About this task:
Please report every line in the entries that contains the string "name".

(Pictures paired with source code)

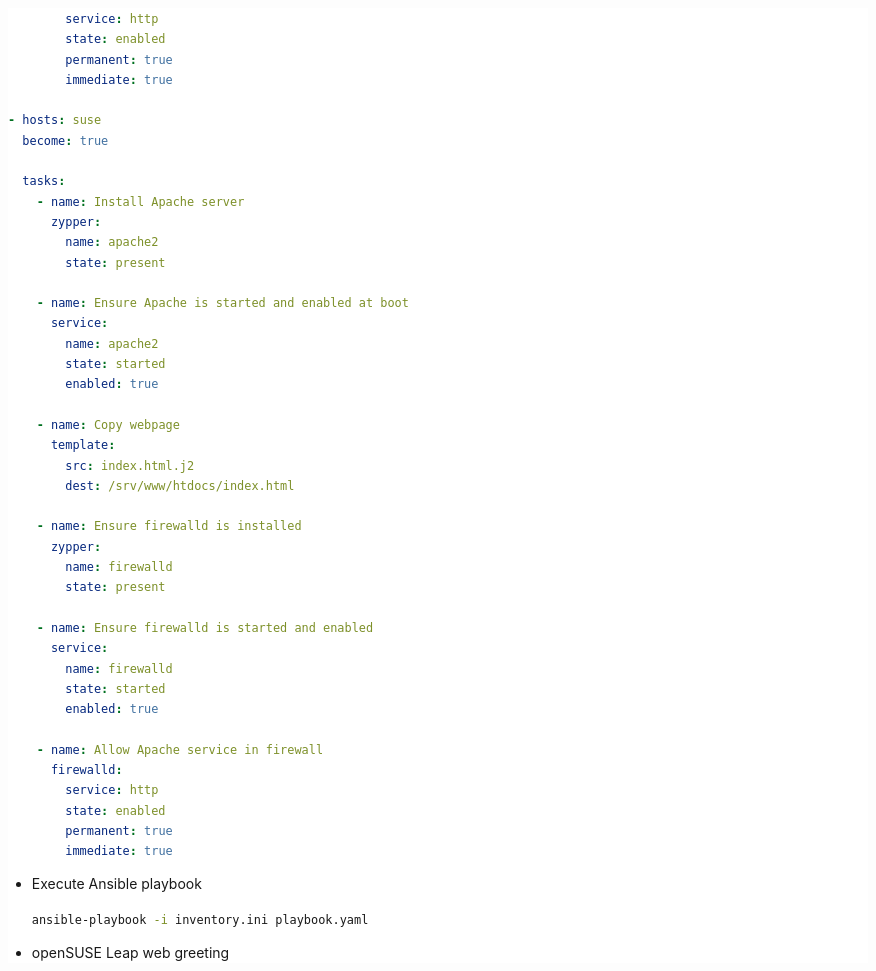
   ```yaml
          service: http
          state: enabled
          permanent: true
          immediate: true
  
  - hosts: suse
    become: true

    tasks:
      - name: Install Apache server
        zypper:
          name: apache2
          state: present

      - name: Ensure Apache is started and enabled at boot
        service:
          name: apache2
          state: started
          enabled: true

      - name: Copy webpage
        template:
          src: index.html.j2
          dest: /srv/www/htdocs/index.html
      
      - name: Ensure firewalld is installed
        zypper:
          name: firewalld
          state: present

      - name: Ensure firewalld is started and enabled
        service:
          name: firewalld
          state: started
          enabled: true

      - name: Allow Apache service in firewall
        firewalld:
          service: http
          state: enabled
          permanent: true
          immediate: true
  ```
- Execute Ansible playbook
  ```sh
  ansible-playbook -i inventory.ini playbook.yaml
  ```
- openSUSE Leap web greeting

Answer space:
      - name: Install Apache server
          name: apache2
      - name: Ensure Apache is started and enabled at boot
          name: apache2
      - name: Copy webpage
      - name: Ensure firewalld is installed
          name: firewalld
      - name: Ensure firewalld is started and enabled
          name: firewalld
      - name: Allow Apache service in firewall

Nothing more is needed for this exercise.